Jeżeli po obejrzeniu tego filmu nachodzi Was myśl, że nie ma w nim nic nadzwyczajnego, prawdopodobnie macie rację. Na pewno nie znajdziemy tu olśniewających kadrów, poruszającej muzyki czy wyjątkowej scenerii. “Tylko” zbliżenia na ludzi w garniturach, którzy mówią dobrze o swoim przyszłym szefie. I to właśnie w opowieści tkwi moc tej kreacji. A właściwie w sześciu zgrabnie złożonych odpowiedziach na pytania, które pojawiają się na ekranie:
- Jak wyglądała Twoja ścieżka kariery?
- Pamiętasz swoje pierwsze dni w pracy?
- Co jest ważne dla Ciebie jako lidera?
- Twoja filozofia podejścia do klienta?
- Czego nikt nie wie o Jacku Kędziorze?
- Co robisz w wolnych chwilach?
Wielogłosowość i kontrasty
Na każde z powyższych pytań Jacek Kędzior odpowiada osobiście, a jego wypowiedzi zostają uzupełnione o wspomnienia i opinie pozostałych osób występujących w filmie. Dzięki temu zabiegowi odbiorca ma wrażenie, że główny bohater jest osobą posiadającą wiele (dobrych) twarzy, które warto odkryć, a sama opowieść brzmi dużo bardziej wiarygodnie. Odbiorca, który nie zgadza się z wizją przedstawioną na ekranie, musiałby w końcu podjąć trud polemiki nie z jedną osobą, ale z jego dziewięcioma sympatykami!
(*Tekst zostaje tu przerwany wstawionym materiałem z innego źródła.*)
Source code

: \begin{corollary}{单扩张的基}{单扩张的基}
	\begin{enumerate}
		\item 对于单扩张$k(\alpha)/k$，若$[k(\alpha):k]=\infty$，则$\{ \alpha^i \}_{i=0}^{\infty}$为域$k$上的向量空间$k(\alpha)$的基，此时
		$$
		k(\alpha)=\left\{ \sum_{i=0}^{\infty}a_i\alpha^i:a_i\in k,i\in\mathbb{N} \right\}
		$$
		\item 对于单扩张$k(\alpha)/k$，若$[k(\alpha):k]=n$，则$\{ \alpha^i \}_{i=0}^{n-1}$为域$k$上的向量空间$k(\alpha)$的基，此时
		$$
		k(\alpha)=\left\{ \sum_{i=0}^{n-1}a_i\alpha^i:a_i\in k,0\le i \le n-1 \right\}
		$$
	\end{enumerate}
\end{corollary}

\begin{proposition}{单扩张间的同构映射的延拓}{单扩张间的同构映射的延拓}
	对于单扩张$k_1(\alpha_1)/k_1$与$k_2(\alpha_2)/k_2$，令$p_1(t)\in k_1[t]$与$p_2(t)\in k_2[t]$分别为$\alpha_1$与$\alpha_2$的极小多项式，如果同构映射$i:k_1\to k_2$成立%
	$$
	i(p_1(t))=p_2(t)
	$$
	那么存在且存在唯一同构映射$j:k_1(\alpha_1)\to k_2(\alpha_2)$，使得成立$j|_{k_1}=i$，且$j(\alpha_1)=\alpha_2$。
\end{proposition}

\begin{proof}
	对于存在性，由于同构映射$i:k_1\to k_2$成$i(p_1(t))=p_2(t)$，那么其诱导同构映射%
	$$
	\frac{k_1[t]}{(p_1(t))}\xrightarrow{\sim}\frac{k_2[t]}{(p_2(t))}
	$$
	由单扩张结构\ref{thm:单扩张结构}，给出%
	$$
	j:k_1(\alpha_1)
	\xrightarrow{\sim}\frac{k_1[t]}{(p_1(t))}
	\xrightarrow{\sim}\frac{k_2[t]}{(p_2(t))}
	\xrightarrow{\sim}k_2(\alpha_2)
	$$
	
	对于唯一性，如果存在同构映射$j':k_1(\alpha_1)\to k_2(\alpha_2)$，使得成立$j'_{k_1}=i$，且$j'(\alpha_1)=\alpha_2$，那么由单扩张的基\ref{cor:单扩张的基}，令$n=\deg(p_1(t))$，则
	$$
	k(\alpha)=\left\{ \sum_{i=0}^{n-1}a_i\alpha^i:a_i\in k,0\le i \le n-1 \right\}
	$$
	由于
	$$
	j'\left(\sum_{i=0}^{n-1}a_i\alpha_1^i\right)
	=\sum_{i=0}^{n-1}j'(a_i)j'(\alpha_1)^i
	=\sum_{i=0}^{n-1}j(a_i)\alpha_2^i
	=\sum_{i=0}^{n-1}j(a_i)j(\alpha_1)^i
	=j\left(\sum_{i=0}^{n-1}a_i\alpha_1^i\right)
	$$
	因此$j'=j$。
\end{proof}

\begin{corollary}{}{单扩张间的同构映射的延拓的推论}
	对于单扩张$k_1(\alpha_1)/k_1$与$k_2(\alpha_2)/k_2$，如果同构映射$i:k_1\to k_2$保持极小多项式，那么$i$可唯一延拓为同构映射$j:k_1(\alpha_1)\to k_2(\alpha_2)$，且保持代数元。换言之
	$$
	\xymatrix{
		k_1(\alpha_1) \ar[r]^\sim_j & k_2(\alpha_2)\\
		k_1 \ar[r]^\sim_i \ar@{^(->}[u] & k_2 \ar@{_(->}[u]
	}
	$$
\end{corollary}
Zwróćcie również uwagę, że wszystkie osoby występujące w spocie EY są naturalne, spokojne, wręcz wyluzowane. Nie widać, żeby czytały tekst lub nieudolnie recytowały go z pamięci. W zamian za to mamy niekontrolowane wybuchy śmiechu, zająknięcia i dłuższe przerwy w ich wypowiedziach, dzięki którym dużo łatwiej jest nam uwierzyć w to, co widzimy i słyszymy. Nawet opisywane wspomnienia nie są słodko-różowe, ale zawierają rysy (np. 1-dniowa praca w dziale audytu okazuje się być całkowitą pomyłką, a wyjazd służbowy kończy się w miejscu zupełnie nieprzystosowanym do rangi osób, które się w nim znalazły).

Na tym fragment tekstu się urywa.